Table 1.
Summary of clinical validation study findings.
| Source | Hyperlipidemia | Hypertension | ||
|---|---|---|---|---|
| Vanderbilt | ||||
| Drug repurposing candidates tested | 84 | 94 | ||
| Therapeutic effect & P < 0.05 | 12 | 23 | ||
| Drugs approved for target disease | 5 | 5 | ||
| Drugs approved for other diseases | 7 | 18 | ||
| Therapeutic effect & P < Bonferroni | 6 | 12 | ||
| Drugs approved for target disease | 5 | 4 | ||
| Drugs approved for other diseases | 1 | 8 | ||
| All of Us | ||||
| Drug repurposing candidates tested | 12 | 22 | ||
| Therapeutic effect & P < 0.05 | 5 | 6 | ||
| Drugs approved for target disease | 4 | 2 | ||
| Drugs approved for other diseases | 1 | 4 |
Therapeutic effect means that individuals experienced reductions in biomarker measurements (LDL-C for hyperlipidemia; SBP for hypertension) after exposure to the drug repurposing candidate.

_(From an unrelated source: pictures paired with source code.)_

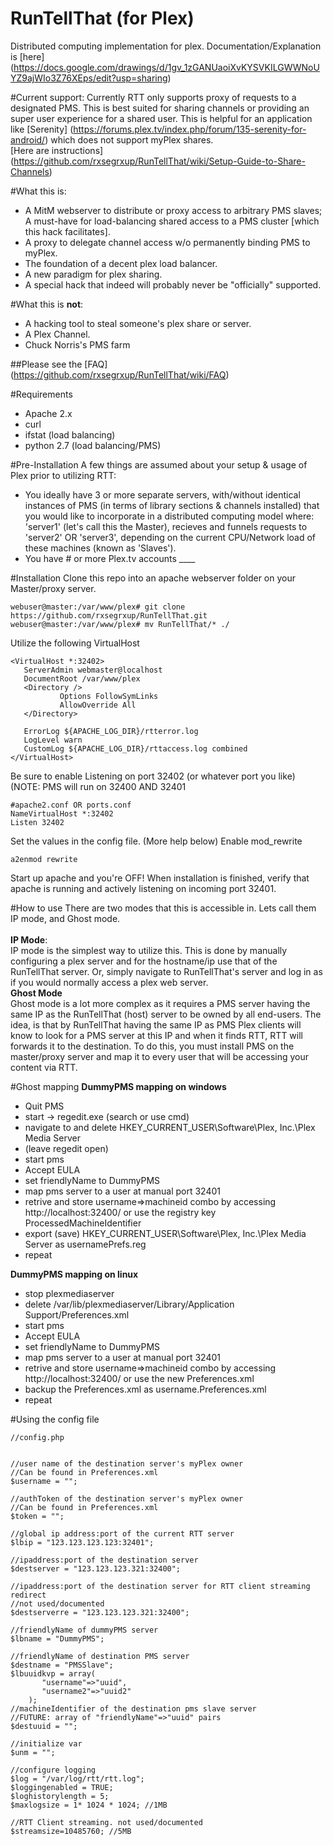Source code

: RunTellThat (for Plex)
============

Distributed computing implementation for plex. Documentation/Explanation is [here] (https://docs.google.com/drawings/d/1gv_1zGANUaoiXvKYSVKILGWWNoUYZ9ajWIo3Z76XEps/edit?usp=sharing)

#Current support:
Currently RTT only supports proxy of requests to a designated PMS. This is best suited for sharing channels or providing an super user experience for a shared user. This is helpful for an application like [Serenity] (https://forums.plex.tv/index.php/forum/135-serenity-for-android/) which does not support myPlex shares.<br>
[Here are instructions] (https://github.com/rxsegrxup/RunTellThat/wiki/Setup-Guide-to-Share-Channels)

#What this is:
 - A MitM webserver to distribute or proxy access to arbitrary PMS slaves; A must-have for load-balancing shared access to a PMS cluster [which this hack facilitates]. 
 - A proxy to delegate channel access w/o permanently binding PMS to myPlex.
 - The foundation of a decent plex load balancer.
 - A new paradigm for plex sharing.
 - A special hack that indeed will probably never be "officially" supported.
 
#What this is **not**:
 - A hacking tool to steal someone's plex share or server.
 - A Plex Channel.
 - Chuck Norris's PMS farm
 
##Please see the [FAQ] (https://github.com/rxsegrxup/RunTellThat/wiki/FAQ)

#Requirements
 - Apache 2.x
 - curl
 - ifstat (load balancing)
 - python 2.7 (load balancing/PMS)
 
#Pre-Installation
A few things are assumed about your setup & usage of Plex prior to utilizing RTT:
 - You ideally have 3 or more separate servers, with/without identical instances of PMS (in terms of library sections & channels installed) that you would like to incorporate in a distributed computing model where: 'server1' (let's call this the Master), recieves and funnels requests to 'server2' OR 'server3', depending on the current CPU/Network load of these machines (known as 'Slaves').
 - You have # or more Plex.tv accounts ____
 
#Installation
 Clone this repo into an apache webserver folder on your Master/proxy server.
 ```
 webuser@master:/var/www/plex# git clone https://github.com/rxsegrxup/RunTellThat.git
 webuser@master:/var/www/plex# mv RunTellThat/* ./
 ```
 Utilize the following VirtualHost
 ```
 <VirtualHost *:32402>
    ServerAdmin webmaster@localhost
    DocumentRoot /var/www/plex
    <Directory />
            Options FollowSymLinks
            AllowOverride All
    </Directory>

    ErrorLog ${APACHE_LOG_DIR}/rtterror.log
    LogLevel warn
    CustomLog ${APACHE_LOG_DIR}/rttaccess.log combined
</VirtualHost>
```
Be sure to enable Listening on port 32402 (or whatever port you like)
(NOTE: PMS will run on 32400 AND 32401
```
#apache2.conf OR ports.conf
NameVirtualHost *:32402
Listen 32402
```
Set the values in the config file. (More help below)
Enable mod_rewrite
```
a2enmod rewrite
```
Start up apache and you're OFF!
When installation is finished, verify that apache is running and actively listening on incoming port 32401.

#How to use 
 There are two modes that this is accessible in. Lets call them IP mode, and Ghost mode.<br>
 <br>
 **IP Mode**:
 <br>
 IP mode is the simplest way to utilize this.
 This is done by manually configuring a plex server and for the hostname/ip use that of the RunTellThat server.
 Or, simply navigate to RunTellThat's server and log in as if you would normally access a plex web server.
 <br>
 **Ghost Mode**
 <br>
 Ghost mode is a lot more complex as it requires a PMS server having the same IP as the RunTellThat (host) server to be owned by all end-users. The idea, is that by RunTellThat having the same IP as PMS Plex clients will know to look for a PMS server at this IP and when it finds RTT, RTT will forwards it to the destination. To do this, you must install PMS on the master/proxy server and map it to every user that will be accessing your content via RTT.
 
#Ghost mapping 
**DummyPMS mapping on windows**
<br>
* Quit PMS
* start -> regedit.exe (search or use cmd)
* navigate to and delete HKEY_CURRENT_USER\Software\Plex, Inc.\Plex Media Server
* (leave regedit open)
* start pms
* Accept EULA
* set friendlyName to DummyPMS
* map pms server to a user at manual port 32401
* retrive and store username=>machineid combo by accessing http://localhost:32400/ or use the registry key ProcessedMachineIdentifier
* export (save) HKEY_CURRENT_USER\Software\Plex, Inc.\Plex Media Server as usernamePrefs.reg
* repeat

**DummyPMS mapping on linux**
<br>
* stop plexmediaserver
* delete /var/lib/plexmediaserver/Library/Application Support/Preferences.xml
* start pms
* Accept EULA
* set friendlyName to DummyPMS
* map pms server to a user at manual port 32401
* retrive and store username=>machineid combo by accessing http://localhost:32400/ or use the new Preferences.xml
* backup the Preferences.xml as username.Preferences.xml
* repeat

#Using the config file
```
//config.php


//user name of the destination server's myPlex owner
//Can be found in Preferences.xml
$username = "";

//authToken of the destination server's myPlex owner
//Can be found in Preferences.xml
$token = "";

//global ip address:port of the current RTT server
$lbip = "123.123.123.123:32401";

//ipaddress:port of the destination server
$destserver = "123.123.123.321:32400";

//ipaddress:port of the destination server for RTT client streaming redirect
//not used/documented
$destserverre = "123.123.123.321:32400";

//friendlyName of dummyPMS server
$lbname = "DummyPMS";

//friendlyName of destination PMS server
$destname = "PMSSlave";
$lbuuidkvp = array(
       "username"=>"uuid",
       "username2"=>"uuid2"
    );
//machineIdentifier of the destination pms slave server
//FUTURE: array of "friendlyName"=>"uuid" pairs
$destuuid = "";

//initialize var
$unm = "";

//configure logging
$log = "/var/log/rtt/rtt.log";
$loggingenabled = TRUE;
$loghistorylength = 5;
$maxlogsize = 1* 1024 * 1024; //1MB

//RTT Client streaming. not used/documented
$streamsize=10485760; //5MB
```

Two-tailed P values were calculated using linear mixed models.
For the clinical validation studies at Vanderbilt, we report both the number of drugs with P < 0.05 and P values that pass Bonferroni significance to correct for multiple comparisons. For the replication studies in All of Us, we report the number of drugs with P < 0.05.
LDL-C low-density lipoprotein cholesterol, SBP systolic blood pressure.